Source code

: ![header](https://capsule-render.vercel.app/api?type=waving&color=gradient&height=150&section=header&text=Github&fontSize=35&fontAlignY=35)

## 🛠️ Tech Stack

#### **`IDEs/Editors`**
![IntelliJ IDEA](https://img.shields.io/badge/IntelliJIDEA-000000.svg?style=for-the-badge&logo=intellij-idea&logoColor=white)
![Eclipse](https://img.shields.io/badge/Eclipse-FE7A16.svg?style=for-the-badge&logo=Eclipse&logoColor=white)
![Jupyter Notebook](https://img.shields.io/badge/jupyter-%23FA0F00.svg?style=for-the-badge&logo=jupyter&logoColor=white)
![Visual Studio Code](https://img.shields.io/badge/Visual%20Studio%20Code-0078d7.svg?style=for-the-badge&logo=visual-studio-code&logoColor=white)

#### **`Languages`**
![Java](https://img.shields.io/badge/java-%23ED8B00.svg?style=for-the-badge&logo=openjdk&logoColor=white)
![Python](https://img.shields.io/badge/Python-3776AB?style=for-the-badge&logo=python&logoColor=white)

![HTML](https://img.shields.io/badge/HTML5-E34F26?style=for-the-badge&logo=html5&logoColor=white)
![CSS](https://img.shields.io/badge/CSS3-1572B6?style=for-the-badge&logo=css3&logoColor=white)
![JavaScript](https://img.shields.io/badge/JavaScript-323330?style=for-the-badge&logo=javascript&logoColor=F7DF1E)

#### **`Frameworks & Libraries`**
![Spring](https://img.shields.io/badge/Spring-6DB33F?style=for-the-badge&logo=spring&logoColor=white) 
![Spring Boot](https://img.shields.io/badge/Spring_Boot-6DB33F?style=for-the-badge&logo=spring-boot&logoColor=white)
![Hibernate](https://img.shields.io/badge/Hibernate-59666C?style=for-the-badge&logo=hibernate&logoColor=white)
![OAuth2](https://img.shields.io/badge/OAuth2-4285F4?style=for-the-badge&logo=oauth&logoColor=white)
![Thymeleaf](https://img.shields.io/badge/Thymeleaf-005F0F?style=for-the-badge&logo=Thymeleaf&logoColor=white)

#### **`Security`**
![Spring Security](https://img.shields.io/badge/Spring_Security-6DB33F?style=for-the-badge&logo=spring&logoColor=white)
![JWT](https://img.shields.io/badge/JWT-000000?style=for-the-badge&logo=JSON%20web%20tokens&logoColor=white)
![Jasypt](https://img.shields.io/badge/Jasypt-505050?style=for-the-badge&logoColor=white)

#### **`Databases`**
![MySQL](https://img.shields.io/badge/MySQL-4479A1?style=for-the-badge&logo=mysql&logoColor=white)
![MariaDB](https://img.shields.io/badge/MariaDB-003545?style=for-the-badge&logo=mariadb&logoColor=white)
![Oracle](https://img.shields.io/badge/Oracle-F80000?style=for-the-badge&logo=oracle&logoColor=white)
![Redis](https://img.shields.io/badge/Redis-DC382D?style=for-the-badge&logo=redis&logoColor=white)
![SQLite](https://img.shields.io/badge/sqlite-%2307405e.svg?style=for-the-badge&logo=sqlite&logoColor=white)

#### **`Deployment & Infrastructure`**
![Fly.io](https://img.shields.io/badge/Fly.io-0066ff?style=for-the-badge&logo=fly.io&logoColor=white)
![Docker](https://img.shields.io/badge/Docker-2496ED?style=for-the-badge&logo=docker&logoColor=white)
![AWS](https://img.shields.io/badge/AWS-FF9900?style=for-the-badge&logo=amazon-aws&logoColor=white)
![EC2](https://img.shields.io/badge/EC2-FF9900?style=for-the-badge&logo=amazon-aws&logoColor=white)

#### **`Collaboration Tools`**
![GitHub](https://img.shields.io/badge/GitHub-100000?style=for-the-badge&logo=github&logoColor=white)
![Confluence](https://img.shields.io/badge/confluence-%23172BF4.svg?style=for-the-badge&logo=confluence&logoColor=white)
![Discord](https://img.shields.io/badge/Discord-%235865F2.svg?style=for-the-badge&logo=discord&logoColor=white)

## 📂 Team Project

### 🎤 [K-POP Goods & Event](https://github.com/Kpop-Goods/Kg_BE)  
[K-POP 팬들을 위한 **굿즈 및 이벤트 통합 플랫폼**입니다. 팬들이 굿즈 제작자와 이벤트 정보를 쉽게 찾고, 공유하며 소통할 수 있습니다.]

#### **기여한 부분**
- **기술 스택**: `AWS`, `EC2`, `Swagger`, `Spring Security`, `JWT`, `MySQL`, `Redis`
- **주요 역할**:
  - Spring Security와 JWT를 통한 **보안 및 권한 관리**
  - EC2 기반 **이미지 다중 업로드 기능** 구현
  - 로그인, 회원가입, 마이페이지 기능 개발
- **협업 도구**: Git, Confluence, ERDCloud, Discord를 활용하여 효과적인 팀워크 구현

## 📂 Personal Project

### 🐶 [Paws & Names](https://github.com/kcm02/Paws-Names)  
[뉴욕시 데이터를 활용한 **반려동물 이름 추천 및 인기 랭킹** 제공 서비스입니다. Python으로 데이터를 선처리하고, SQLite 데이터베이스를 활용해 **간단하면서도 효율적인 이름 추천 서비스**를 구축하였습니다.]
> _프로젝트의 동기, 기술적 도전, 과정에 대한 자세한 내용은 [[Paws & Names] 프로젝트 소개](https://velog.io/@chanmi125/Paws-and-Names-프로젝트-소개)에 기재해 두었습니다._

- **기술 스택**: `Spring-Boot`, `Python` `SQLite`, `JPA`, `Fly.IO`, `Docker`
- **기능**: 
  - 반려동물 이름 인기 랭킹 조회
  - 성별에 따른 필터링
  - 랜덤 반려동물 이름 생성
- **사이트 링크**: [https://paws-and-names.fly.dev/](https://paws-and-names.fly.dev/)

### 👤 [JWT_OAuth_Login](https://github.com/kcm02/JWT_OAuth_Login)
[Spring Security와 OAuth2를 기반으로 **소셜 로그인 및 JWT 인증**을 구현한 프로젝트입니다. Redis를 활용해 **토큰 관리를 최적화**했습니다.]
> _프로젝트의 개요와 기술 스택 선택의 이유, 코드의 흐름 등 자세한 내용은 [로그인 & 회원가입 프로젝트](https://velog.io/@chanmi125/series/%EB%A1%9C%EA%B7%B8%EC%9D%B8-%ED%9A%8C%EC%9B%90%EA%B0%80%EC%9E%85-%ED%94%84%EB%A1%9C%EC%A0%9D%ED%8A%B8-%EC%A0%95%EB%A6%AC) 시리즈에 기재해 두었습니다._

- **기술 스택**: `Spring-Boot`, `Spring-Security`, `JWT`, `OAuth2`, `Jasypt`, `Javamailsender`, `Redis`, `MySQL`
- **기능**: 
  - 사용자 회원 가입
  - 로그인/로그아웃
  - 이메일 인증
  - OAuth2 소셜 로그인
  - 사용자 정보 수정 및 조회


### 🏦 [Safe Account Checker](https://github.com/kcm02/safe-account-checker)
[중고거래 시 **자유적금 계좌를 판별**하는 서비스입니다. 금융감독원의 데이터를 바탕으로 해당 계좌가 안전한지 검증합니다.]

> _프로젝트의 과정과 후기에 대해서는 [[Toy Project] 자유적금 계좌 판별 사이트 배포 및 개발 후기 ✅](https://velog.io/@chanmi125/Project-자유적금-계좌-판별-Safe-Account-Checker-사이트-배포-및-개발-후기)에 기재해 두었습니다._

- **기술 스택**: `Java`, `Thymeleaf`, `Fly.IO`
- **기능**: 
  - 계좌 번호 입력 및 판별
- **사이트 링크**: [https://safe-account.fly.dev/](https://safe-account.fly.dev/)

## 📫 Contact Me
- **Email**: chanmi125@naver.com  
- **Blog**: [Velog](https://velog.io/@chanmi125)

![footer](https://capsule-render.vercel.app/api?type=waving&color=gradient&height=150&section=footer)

○ ○ ○ ○

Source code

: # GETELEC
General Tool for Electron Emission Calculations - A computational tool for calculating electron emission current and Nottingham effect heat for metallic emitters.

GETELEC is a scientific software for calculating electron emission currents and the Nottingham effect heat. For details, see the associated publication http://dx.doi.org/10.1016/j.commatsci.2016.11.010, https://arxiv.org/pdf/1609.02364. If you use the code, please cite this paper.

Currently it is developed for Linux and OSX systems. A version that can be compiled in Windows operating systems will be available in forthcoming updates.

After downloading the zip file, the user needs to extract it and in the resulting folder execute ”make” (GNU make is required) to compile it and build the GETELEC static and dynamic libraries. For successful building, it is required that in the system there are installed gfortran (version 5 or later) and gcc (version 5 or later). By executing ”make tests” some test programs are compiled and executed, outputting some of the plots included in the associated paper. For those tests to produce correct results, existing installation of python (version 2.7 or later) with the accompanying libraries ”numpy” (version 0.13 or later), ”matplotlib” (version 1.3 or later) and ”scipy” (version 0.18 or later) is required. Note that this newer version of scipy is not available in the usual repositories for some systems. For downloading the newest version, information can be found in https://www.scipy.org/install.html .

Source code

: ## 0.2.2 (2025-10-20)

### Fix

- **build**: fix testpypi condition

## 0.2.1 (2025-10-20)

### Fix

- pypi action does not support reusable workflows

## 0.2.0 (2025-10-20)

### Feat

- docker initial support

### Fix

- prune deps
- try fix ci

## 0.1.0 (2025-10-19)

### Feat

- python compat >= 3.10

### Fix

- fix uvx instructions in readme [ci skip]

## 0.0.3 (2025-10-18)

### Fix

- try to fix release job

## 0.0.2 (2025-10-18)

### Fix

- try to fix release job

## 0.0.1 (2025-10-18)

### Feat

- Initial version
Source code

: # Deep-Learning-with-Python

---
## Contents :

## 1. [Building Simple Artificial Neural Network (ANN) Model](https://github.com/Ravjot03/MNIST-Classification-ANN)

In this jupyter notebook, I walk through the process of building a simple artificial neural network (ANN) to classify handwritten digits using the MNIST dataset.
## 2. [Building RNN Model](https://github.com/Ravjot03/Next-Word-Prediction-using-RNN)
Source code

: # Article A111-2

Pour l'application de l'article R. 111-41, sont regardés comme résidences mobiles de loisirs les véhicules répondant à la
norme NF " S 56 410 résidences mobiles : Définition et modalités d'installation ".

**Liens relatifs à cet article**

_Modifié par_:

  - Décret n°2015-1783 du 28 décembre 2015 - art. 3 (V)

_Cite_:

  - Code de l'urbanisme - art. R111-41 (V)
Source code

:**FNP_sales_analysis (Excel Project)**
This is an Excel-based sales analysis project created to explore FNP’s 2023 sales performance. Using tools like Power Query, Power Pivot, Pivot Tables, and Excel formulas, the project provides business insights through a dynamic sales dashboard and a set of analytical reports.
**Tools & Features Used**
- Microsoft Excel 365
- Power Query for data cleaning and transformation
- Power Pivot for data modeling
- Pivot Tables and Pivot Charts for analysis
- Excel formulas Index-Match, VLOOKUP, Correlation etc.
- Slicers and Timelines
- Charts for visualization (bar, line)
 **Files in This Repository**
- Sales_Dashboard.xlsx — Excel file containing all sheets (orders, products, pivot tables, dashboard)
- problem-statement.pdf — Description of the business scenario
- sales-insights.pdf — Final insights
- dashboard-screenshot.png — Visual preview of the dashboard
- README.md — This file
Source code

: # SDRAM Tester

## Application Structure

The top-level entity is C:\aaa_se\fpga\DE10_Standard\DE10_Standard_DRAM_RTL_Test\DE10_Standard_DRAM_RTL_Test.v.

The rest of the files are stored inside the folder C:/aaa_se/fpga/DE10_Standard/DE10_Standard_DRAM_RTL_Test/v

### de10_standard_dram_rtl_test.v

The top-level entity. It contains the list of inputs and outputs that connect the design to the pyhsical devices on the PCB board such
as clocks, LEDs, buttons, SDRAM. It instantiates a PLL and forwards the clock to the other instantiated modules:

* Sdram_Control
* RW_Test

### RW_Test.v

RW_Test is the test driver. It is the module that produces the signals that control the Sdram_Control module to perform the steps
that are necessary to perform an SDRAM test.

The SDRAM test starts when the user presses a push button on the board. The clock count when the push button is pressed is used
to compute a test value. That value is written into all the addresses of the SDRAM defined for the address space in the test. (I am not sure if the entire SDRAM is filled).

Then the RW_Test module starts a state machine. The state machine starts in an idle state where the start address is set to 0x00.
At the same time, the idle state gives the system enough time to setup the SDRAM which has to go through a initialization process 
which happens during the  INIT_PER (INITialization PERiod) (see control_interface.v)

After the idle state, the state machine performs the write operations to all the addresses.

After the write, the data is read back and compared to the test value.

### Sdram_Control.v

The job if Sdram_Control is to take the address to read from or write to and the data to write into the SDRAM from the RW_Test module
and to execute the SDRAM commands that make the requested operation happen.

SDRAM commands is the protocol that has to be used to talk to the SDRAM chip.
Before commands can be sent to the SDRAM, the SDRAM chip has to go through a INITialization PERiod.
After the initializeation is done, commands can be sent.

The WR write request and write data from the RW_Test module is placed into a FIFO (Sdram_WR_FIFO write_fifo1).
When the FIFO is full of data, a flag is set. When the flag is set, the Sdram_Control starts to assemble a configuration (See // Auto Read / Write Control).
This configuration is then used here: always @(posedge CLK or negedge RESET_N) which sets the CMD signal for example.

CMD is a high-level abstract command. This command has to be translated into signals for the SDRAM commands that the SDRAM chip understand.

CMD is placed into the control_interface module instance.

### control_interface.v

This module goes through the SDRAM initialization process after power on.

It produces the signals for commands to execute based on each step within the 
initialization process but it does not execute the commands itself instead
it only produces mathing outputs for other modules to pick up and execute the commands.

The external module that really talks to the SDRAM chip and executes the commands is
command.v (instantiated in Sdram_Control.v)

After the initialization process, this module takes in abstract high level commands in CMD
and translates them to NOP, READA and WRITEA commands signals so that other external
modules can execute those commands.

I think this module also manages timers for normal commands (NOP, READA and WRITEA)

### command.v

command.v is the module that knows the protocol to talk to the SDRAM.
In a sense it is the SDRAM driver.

○ ○ ○ ○

**Work order**
Starting from the data above, filter for lines with "PERiod" and copy each one.

**Answer space**
which happens during the  INIT_PER (INITialization PERiod) (see control_interface.v)
Before commands can be sent to the SDRAM, the SDRAM chip has to go through a INITialization PERiod.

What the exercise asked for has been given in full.